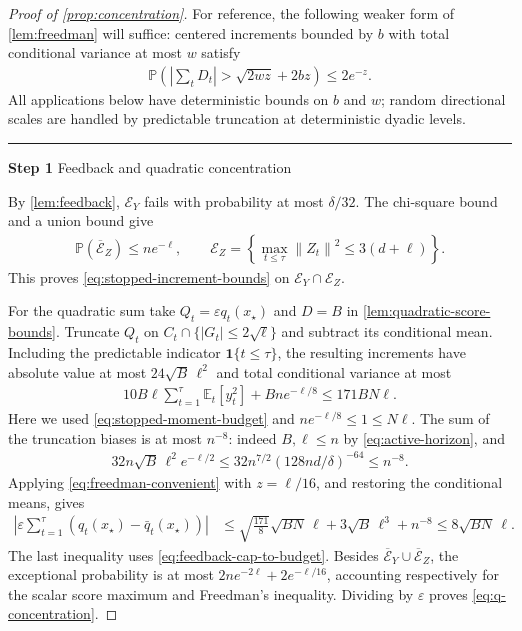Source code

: \documentclass{article}
\newcommand{\proofstep}[2]{%
    \par\medskip
    \noindent
    \textcolor{blue!55!black}{\rule{2pt}{1.2em}}%
    \hspace{0.6em}%
    {\sffamily\bfseries\color{blue!55!black}Step #1}%
    \quad
    {\sffamily #2}%
    \par\smallskip
}
\newcommand{\E}{\mathbb E}
\newcommand{\Pp}{\mathbb P}
\newcommand{\1}{\mathbf 1}
\newcommand{\eps}{\varepsilon}
\newcommand{\norm}[1]{\left\lVert #1\right\rVert}
\begin{document}
\begin{proof}[Proof of \cref{prop:concentration}]
    For reference, the following weaker form of \cref{lem:freedman}
    will suffice: centered increments bounded by $b$ with total
    conditional variance at most $w$ satisfy
    \begin{align}
        \Pp\left(\left|\sum_tD_t\right|>\sqrt{2wz}+2bz\right)
        \leq2e^{-z}.
        \label{eq:freedman-convenient}
    \end{align}
    All applications below have deterministic bounds on $b$ and $w$;
    random directional scales are handled by predictable truncation at
    deterministic dyadic levels.

    \proofstep{1}{Feedback and quadratic concentration}
    By \cref{lem:feedback}, $\mathcal E_Y$ fails with probability at most
    $\delta/32$. The chi-square bound and a union bound give
    \begin{align}
        \Pp(\overline{\mathcal E}_Z)\leq ne^{-\ell},
        \qquad
        \mathcal E_Z=\left\{
        \max_{t\leq\tau}\norm{Z_t}^2\leq3(d+\ell)\right\}.
        \label{eq:Z-norm-union}
    \end{align}
    This proves \eqref{eq:stopped-increment-bounds} on
    $\mathcal E_Y\cap\mathcal E_Z$.

    For the quadratic sum take $Q_t=\eps q_t(x_\star)$ and
    $D=B$ in \cref{lem:quadratic-score-bounds}. Truncate $Q_t$ on
    $C_t\cap\{|G_t|\leq2\sqrt\ell\}$ and subtract its conditional mean.
    Including the predictable indicator $\1\{t\leq\tau\}$, the resulting
    increments have absolute value at most $24\sqrt B\,\ell^2$ and total
    conditional variance at most
    \begin{align}
        10B\ell\sum_{t=1}^\tau\E_t[y_t^2]+Bn e^{-\ell/8}
        \leq171BN\ell.
        \label{eq:global-q-variance}
    \end{align}
    Here we used \eqref{eq:stopped-moment-budget} and
    $ne^{-\ell/8}\leq1\leq N\ell$.
    The sum of the truncation biases is at most $n^{-8}$: indeed
    $B,\ell\leq n$ by \eqref{eq:active-horizon}, and
    \begin{align}
        32n\sqrt B\,\ell^2 e^{-\ell/2}
        \leq32n^{7/2}(128nd/\delta)^{-64}\leq n^{-8}.
        \label{eq:scalar-total-bias}
    \end{align}
    Applying \eqref{eq:freedman-convenient} with $z=\ell/16$, and
    restoring the conditional means, gives
    \begin{align}
        \left|\eps\sum_{t=1}^\tau
        (q_t(x_\star)-\bar{q}_t(x_\star))\right|
         & \leq\sqrt{\frac{171}{8}}\sqrt{BN}\,\ell
        +3\sqrt B\,\ell^3+n^{-8}
        \leq8\sqrt{BN}\,\ell.
    \end{align}
    The last inequality uses \eqref{eq:feedback-cap-to-budget}.
    Besides $\overline{\mathcal E}_Y\cup\overline{\mathcal E}_Z$, the exceptional probability
    is at most $2ne^{-2\ell}+2e^{-\ell/16}$, accounting respectively for
    the scalar score maximum and Freedman's inequality.
    Dividing by $\eps$ proves \eqref{eq:q-concentration}.


\end{proof}
\end{document}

PROBLEM REQUIREMENTS:
Only the lines from the one containing "restoring the conditional means, gives" through the last line of the records above are to be reproduced, exactly and with both ends included.

SOLUTION BELOW:
    restoring the conditional means, gives
    \begin{align}
        \left|\eps\sum_{t=1}^\tau
        (q_t(x_\star)-\bar{q}_t(x_\star))\right|
         & \leq\sqrt{\frac{171}{8}}\sqrt{BN}\,\ell
        +3\sqrt B\,\ell^3+n^{-8}
        \leq8\sqrt{BN}\,\ell.
    \end{align}
    The last inequality uses \eqref{eq:feedback-cap-to-budget}.
    Besides $\overline{\mathcal E}_Y\cup\overline{\mathcal E}_Z$, the exceptional probability
    is at most $2ne^{-2\ell}+2e^{-\ell/16}$, accounting respectively for
    the scalar score maximum and Freedman's inequality.
    Dividing by $\eps$ proves \eqref{eq:q-concentration}.


\end{proof}
\end{document}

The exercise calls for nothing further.